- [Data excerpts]

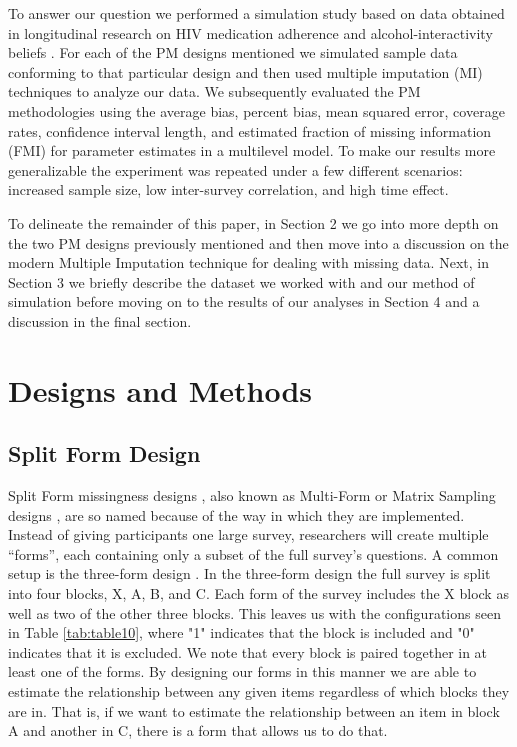 \documentclass{svjour3}                     %
\begin{document}
To answer our question we performed a simulation study based on data obtained in longitudinal research on HIV medication adherence and alcohol-interactivity beliefs \citep{pellowski2016alcohol}. For each of the PM designs mentioned we simulated sample data conforming to that particular design and then used multiple imputation (MI) \citep{little2014statistical}  techniques to analyze our data. We subsequently evaluated the PM methodologies using the average bias, percent bias, mean squared error, coverage rates, confidence interval length, and estimated fraction of missing information (FMI) \citep{little2014statistical} for parameter estimates in a multilevel model. To make our results more generalizable the experiment was repeated under a few different scenarios: increased sample size, low inter-survey correlation, and high time effect. \par

To delineate the remainder of this paper, in Section 2 we go into more depth on the two PM designs previously mentioned and then move into a discussion on the modern Multiple Imputation technique for dealing with missing data. Next, in Section 3 we briefly describe the dataset we worked with and our method of simulation before moving on to the results of our analyses in Section 4 and a discussion in the final section. \par

\section{Designs and Methods}
\label{sec:1}
\subsection{Split Form Design}
\label{sec:1.1}

Split Form missingness designs \citep{raghunathan1995split}, also  known as Multi-Form \citep{little2013planned} or Matrix Sampling designs \citep{thomas2006evaluation}, are so named because of the way in which they are implemented. Instead of giving participants one large survey, researchers will create multiple “forms”, each containing only a subset of the full survey’s questions. A common setup is the three-form design \citep{graham1996maximizing}. In the three-form design the full survey is split into four blocks, X, A, B, and C. Each form of the survey includes the X block as well as two of the other three blocks. This leaves us with the configurations seen in Table \ref{tab:table10}, where "1" indicates that the block is included and "0" indicates that it is excluded. We note that every block is paired together in at least one of the forms. By designing our forms in this manner we are able to estimate the relationship between any given items regardless of which blocks they are in. That is, if we want to estimate the relationship between an item in block A and another in C, there is a form that allows us to do that. \par
\end{document}
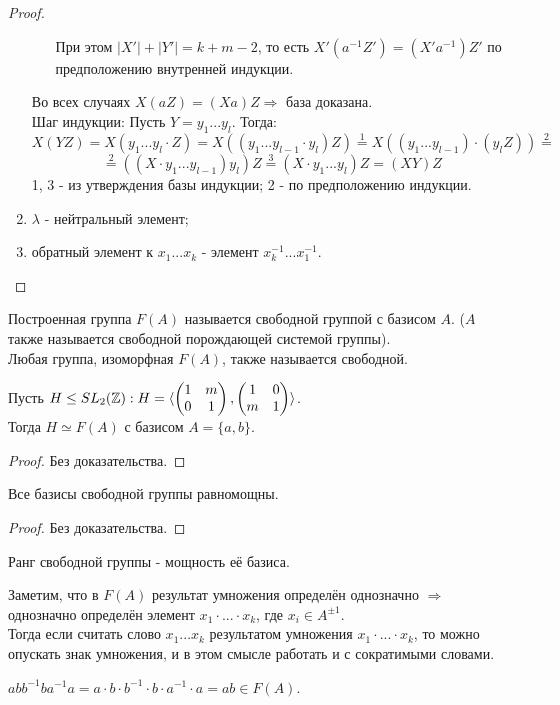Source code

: \begin{proof}
\begin{enumerate}
\begin{itemize}
            При этом $|X'| + |Y'| = k + m - 2$, то есть $X'(a^{-1}Z') = (X'a^{-1})Z'$ по предположению внутренней индукции.
        \end{itemize}
        Во всех случаях $X(aZ) = (Xa)Z \Longrightarrow$ база доказана.\\
        Шаг индукции: Пусть $Y = y_1...y_l$. Тогда:
        \[X(YZ) = X(y_1...y_l\cdot Z) = X((y_1...y_{l-1}\cdot y_l)Z) \overset{1}{=} X((y_1...y_{l-1})\cdot (y_lZ)) \overset{2}{=}\] 
        \[\overset{2}{=} ((X\cdot y_1...y_{l-1}) y_l)Z \overset{3}{=} (X\cdot y_1...y_l)Z = (XY)Z\]
        1, 3 - из утверждения базы индукции; 2 - по предположению индукции.
        \item $\lambda$ - нейтральный элемент;
        \item обратный элемент к $x_1...x_k$ - элемент $x_k^{-1}...x_1^{-1}$.
    \end{enumerate}
\end{proof}
\begin{definition}
    Построенная группа $F(A)$ называется свободной группой с базисом $A$. ($A$ также называется свободной порождающей системой группы).\\
    Любая группа, изоморфная $F(A)$, также называется свободной.
\end{definition}
\begin{subtheorem}
    Пусть $H \leq SL_2(\mathbb{Z}): H = \langle \begin{pmatrix} 1&m\\0&1\end{pmatrix}, \begin{pmatrix} 1&0\\m&1\end{pmatrix} \rangle$.\\
    Тогда $H \simeq F(A)$ с базисом $A = \{a, b\}$.
\end{subtheorem}
\begin{proof}
    Без доказательства.
\end{proof}
\begin{subtheorem}
    Все базисы свободной группы равномощны.
\end{subtheorem}
\begin{proof}
    Без доказательства.
\end{proof}
\begin{definition}
    Ранг свободной группы - мощность её базиса.
\end{definition}
\begin{remark}
    Заметим, что в $F(A)$ результат умножения определён однозначно $\Longrightarrow$ однозначно определён элемент $x_1\cdot ... \cdot x_k$, где $x_i \in A^{\pm 1}$.\\
    Тогда если считать слово $x_1...x_k$ результатом умножения $x_1\cdot ... \cdot x_k$, то можно опускать знак умножения, и в этом смысле работать и с сократимыми словами. 
\end{remark}
\begin{example}
    $abb^{-1}ba^{-1}a = a \cdot b \cdot b^{-1}\cdot b\cdot a^{-1}\cdot a = ab \in F(A)$.
\end{example}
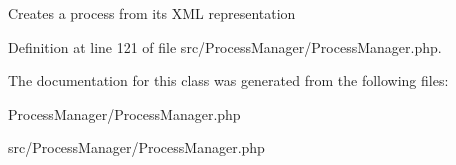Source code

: Creates a process from its XML representation 

Definition at line 121 of file src/Process\-Manager/Process\-Manager.php.

The documentation for this class was generated from the following files:\begin{CompactItemize}
\item 
Process\-Manager/Process\-Manager.php\item 
src/Process\-Manager/Process\-Manager.php\end{CompactItemize}
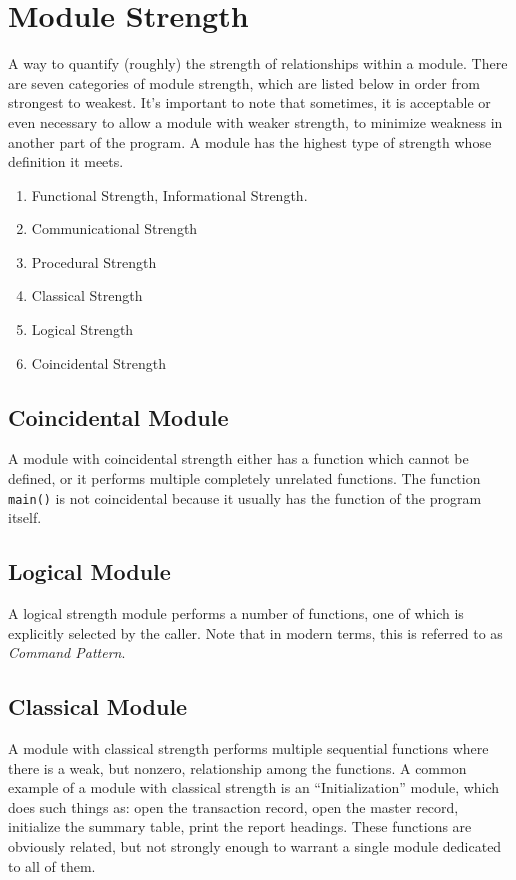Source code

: \documentclass[format.tex]{subfiles}
\begin{document}
\section{Module Strength}
A way to quantify (roughly) the strength of relationships within a module.
There are seven categories of module strength, which are listed below in order
from strongest to weakest. It's important to note that sometimes, it is
acceptable or even necessary to allow a module with weaker strength, to
minimize weakness in another part of the program. A module has the highest
type of strength whose definition it meets.
\begin{enumerate}
\item Functional Strength, Informational Strength.
\item Communicational Strength
\item Procedural Strength
\item Classical Strength
\item Logical Strength
\item Coincidental Strength
\end{enumerate}

\subsection{Coincidental Module}
A module with coincidental strength either has a function which cannot be
defined, or it performs multiple completely unrelated functions. The function
\texttt{main()} is not coincidental because it usually has the function of the
program itself.

\subsection{Logical Module}
A logical strength module performs a number of functions, one of which is
explicitly selected by the caller. Note that in modern terms, this is referred
to as {\it Command Pattern}.

\subsection{Classical Module}
A module with classical strength performs multiple sequential functions where
there is a weak, but nonzero, relationship among the functions. A common
example of a module with classical strength is an ``Initialization'' module,
which does such things as: open the transaction record, open the master record,
initialize the summary table, print the report headings. These functions are
obviously related, but not strongly enough to warrant a single module dedicated
to all of them.
\end{document}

- [TASK DESCRIPTION] Retype the records in full, exactly as given, and omit the pictures.

- [RESULT OF THIS EXERCISE]
 \documentclass{svjour3}                     %
\begin{document}
To answer our question we performed a simulation study based on data obtained in longitudinal research on HIV medication adherence and alcohol-interactivity beliefs \citep{pellowski2016alcohol}. For each of the PM designs mentioned we simulated sample data conforming to that particular design and then used multiple imputation (MI) \citep{little2014statistical}  techniques to analyze our data. We subsequently evaluated the PM methodologies using the average bias, percent bias, mean squared error, coverage rates, confidence interval length, and estimated fraction of missing information (FMI) \citep{little2014statistical} for parameter estimates in a multilevel model. To make our results more generalizable the experiment was repeated under a few different scenarios: increased sample size, low inter-survey correlation, and high time effect. \par

To delineate the remainder of this paper, in Section 2 we go into more depth on the two PM designs previously mentioned and then move into a discussion on the modern Multiple Imputation technique for dealing with missing data. Next, in Section 3 we briefly describe the dataset we worked with and our method of simulation before moving on to the results of our analyses in Section 4 and a discussion in the final section. \par

\section{Designs and Methods}
\label{sec:1}
\subsection{Split Form Design}
\label{sec:1.1}

Split Form missingness designs \citep{raghunathan1995split}, also  known as Multi-Form \citep{little2013planned} or Matrix Sampling designs \citep{thomas2006evaluation}, are so named because of the way in which they are implemented. Instead of giving participants one large survey, researchers will create multiple “forms”, each containing only a subset of the full survey’s questions. A common setup is the three-form design \citep{graham1996maximizing}. In the three-form design the full survey is split into four blocks, X, A, B, and C. Each form of the survey includes the X block as well as two of the other three blocks. This leaves us with the configurations seen in Table \ref{tab:table10}, where "1" indicates that the block is included and "0" indicates that it is excluded. We note that every block is paired together in at least one of the forms. By designing our forms in this manner we are able to estimate the relationship between any given items regardless of which blocks they are in. That is, if we want to estimate the relationship between an item in block A and another in C, there is a form that allows us to do that. \par
\end{document}
Source code

: \begin{proof}
\begin{enumerate}
\begin{itemize}
            При этом $|X'| + |Y'| = k + m - 2$, то есть $X'(a^{-1}Z') = (X'a^{-1})Z'$ по предположению внутренней индукции.
        \end{itemize}
        Во всех случаях $X(aZ) = (Xa)Z \Longrightarrow$ база доказана.\\
        Шаг индукции: Пусть $Y = y_1...y_l$. Тогда:
        \[X(YZ) = X(y_1...y_l\cdot Z) = X((y_1...y_{l-1}\cdot y_l)Z) \overset{1}{=} X((y_1...y_{l-1})\cdot (y_lZ)) \overset{2}{=}\] 
        \[\overset{2}{=} ((X\cdot y_1...y_{l-1}) y_l)Z \overset{3}{=} (X\cdot y_1...y_l)Z = (XY)Z\]
        1, 3 - из утверждения базы индукции; 2 - по предположению индукции.
        \item $\lambda$ - нейтральный элемент;
        \item обратный элемент к $x_1...x_k$ - элемент $x_k^{-1}...x_1^{-1}$.
    \end{enumerate}
\end{proof}
\begin{definition}
    Построенная группа $F(A)$ называется свободной группой с базисом $A$. ($A$ также называется свободной порождающей системой группы).\\
    Любая группа, изоморфная $F(A)$, также называется свободной.
\end{definition}
\begin{subtheorem}
    Пусть $H \leq SL_2(\mathbb{Z}): H = \langle \begin{pmatrix} 1&m\\0&1\end{pmatrix}, \begin{pmatrix} 1&0\\m&1\end{pmatrix} \rangle$.\\
    Тогда $H \simeq F(A)$ с базисом $A = \{a, b\}$.
\end{subtheorem}
\begin{proof}
    Без доказательства.
\end{proof}
\begin{subtheorem}
    Все базисы свободной группы равномощны.
\end{subtheorem}
\begin{proof}
    Без доказательства.
\end{proof}
\begin{definition}
    Ранг свободной группы - мощность её базиса.
\end{definition}
\begin{remark}
    Заметим, что в $F(A)$ результат умножения определён однозначно $\Longrightarrow$ однозначно определён элемент $x_1\cdot ... \cdot x_k$, где $x_i \in A^{\pm 1}$.\\
    Тогда если считать слово $x_1...x_k$ результатом умножения $x_1\cdot ... \cdot x_k$, то можно опускать знак умножения, и в этом смысле работать и с сократимыми словами. 
\end{remark}
\begin{example}
    $abb^{-1}ba^{-1}a = a \cdot b \cdot b^{-1}\cdot b\cdot a^{-1}\cdot a = ab \in F(A)$.
\end{example}
Source code

: Creates a process from its XML representation 

Definition at line 121 of file src/Process\-Manager/Process\-Manager.php.

The documentation for this class was generated from the following files:\begin{CompactItemize}
\item 
Process\-Manager/Process\-Manager.php\item 
src/Process\-Manager/Process\-Manager.php\end{CompactItemize}
Source code

: \documentclass[format.tex]{subfiles}
\begin{document}
\section{Module Strength}
A way to quantify (roughly) the strength of relationships within a module.
There are seven categories of module strength, which are listed below in order
from strongest to weakest. It's important to note that sometimes, it is
acceptable or even necessary to allow a module with weaker strength, to
minimize weakness in another part of the program. A module has the highest
type of strength whose definition it meets.
\begin{enumerate}
\item Functional Strength, Informational Strength.
\item Communicational Strength
\item Procedural Strength
\item Classical Strength
\item Logical Strength
\item Coincidental Strength
\end{enumerate}

\subsection{Coincidental Module}
A module with coincidental strength either has a function which cannot be
defined, or it performs multiple completely unrelated functions. The function
\texttt{main()} is not coincidental because it usually has the function of the
program itself.

\subsection{Logical Module}
A logical strength module performs a number of functions, one of which is
explicitly selected by the caller. Note that in modern terms, this is referred
to as {\it Command Pattern}.

\subsection{Classical Module}
A module with classical strength performs multiple sequential functions where
there is a weak, but nonzero, relationship among the functions. A common
example of a module with classical strength is an ``Initialization'' module,
which does such things as: open the transaction record, open the master record,
initialize the summary table, print the report headings. These functions are
obviously related, but not strongly enough to warrant a single module dedicated
to all of them.
\end{document}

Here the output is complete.